Its setting, too, was very like our own at home. The rolling hills made for galloping, the pine forest darkening the head of the valley – except that this, of course, was on a much bigger scale and there were the snow-covered Rockies in the background. There were cats at the ranch and the dog. Sage, who remembered us. The only thing missing, we said laughingly, was Annabel. Then Sherm and his son Charlie appeared, doffing their Stetsons, clattering in off the verandah in their high-heeled Western boots. ‘We knew you were here, by the camper in the yard,’ said Sherm. ‘So we stopped off and did a bit of saddling up. We thought you might like a ride before supper. You’ll find a couple of your friends at the door.’

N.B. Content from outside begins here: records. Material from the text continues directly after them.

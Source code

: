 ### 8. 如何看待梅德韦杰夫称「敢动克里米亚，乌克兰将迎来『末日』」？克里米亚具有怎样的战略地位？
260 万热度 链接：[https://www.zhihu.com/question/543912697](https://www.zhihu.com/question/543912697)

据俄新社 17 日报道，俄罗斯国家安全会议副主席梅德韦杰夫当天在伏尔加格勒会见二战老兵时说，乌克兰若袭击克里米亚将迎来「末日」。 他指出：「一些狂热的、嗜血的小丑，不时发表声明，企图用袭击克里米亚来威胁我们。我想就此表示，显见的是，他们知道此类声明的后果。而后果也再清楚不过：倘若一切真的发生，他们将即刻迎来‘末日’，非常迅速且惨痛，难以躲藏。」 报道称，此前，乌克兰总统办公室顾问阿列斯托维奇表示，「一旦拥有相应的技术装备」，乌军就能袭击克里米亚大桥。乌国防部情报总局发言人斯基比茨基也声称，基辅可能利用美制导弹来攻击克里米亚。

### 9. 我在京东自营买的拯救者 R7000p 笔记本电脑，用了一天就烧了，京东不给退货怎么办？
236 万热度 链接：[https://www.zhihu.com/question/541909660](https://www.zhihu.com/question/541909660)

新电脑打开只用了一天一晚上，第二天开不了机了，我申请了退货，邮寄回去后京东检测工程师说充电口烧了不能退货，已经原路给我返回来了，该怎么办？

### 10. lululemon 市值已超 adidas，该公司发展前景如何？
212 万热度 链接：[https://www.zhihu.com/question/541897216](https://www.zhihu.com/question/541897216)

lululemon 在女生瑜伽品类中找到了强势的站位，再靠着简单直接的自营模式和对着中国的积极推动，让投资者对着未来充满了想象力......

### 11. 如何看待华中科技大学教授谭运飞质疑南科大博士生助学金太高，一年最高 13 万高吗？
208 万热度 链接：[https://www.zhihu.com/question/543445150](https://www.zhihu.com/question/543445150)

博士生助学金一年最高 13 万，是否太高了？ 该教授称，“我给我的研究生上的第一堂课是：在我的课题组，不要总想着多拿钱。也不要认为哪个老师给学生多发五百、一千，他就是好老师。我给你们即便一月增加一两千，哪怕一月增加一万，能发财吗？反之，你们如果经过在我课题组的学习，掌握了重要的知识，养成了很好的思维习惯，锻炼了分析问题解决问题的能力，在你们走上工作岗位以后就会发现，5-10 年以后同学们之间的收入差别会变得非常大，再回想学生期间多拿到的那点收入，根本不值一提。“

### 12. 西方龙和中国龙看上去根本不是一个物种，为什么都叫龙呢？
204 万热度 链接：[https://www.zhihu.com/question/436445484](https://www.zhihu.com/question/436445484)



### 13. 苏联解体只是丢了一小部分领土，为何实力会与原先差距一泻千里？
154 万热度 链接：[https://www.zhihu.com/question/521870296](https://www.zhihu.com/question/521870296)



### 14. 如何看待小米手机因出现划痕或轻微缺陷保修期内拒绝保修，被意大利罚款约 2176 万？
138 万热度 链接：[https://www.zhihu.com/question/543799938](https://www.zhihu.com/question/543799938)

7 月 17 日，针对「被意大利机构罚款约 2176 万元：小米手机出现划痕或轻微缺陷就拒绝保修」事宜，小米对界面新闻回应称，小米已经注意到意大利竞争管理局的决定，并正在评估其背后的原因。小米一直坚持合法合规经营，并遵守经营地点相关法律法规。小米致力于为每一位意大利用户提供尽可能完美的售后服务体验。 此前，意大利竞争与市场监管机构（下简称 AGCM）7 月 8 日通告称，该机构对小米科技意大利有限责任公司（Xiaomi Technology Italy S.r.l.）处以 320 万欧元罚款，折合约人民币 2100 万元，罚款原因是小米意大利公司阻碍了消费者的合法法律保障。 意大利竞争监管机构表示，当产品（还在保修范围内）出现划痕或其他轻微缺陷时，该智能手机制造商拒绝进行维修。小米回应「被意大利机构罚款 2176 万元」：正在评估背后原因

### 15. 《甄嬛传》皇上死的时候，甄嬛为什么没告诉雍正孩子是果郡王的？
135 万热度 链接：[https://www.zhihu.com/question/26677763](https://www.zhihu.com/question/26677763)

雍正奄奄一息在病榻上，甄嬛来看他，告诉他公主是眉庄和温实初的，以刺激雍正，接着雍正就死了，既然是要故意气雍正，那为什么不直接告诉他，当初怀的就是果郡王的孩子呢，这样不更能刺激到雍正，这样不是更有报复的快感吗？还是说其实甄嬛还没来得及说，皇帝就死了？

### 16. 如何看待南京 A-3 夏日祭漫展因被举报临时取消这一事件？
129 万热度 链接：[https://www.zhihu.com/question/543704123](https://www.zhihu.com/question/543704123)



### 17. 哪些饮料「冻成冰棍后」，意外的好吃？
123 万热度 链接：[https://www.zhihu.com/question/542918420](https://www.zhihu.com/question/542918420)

There she was when we went out. Sheba, the part-Arab cow pony I’d ridden two years before. She still had the barrel-shaped stomach that any other Arab would have been ashamed of, but which she found so useful when she decided to slip her cinch. I’d ridden miles lopsided on that wilful little pony because, however much one tightened it, her saddle kept sliding round. Uphill, downhill, Sheba deciding the direction, while I concentrated, sweating, on staying on.

‘Not this time, my beauty,’ I told her, thinking of the practice I’d put in for this on Mio, riding up the precipitous Slagger’s Path at home standing up with my arms outstretched, fast-trotting down the lane on the way back to the stables, arms folded, deliberately without reins...

Sheba regarded me with an Annabel look from beneath her dark Arab eyelashes, then snorted and rubbed her nose against Biz, the big roan who was tethered alongside her.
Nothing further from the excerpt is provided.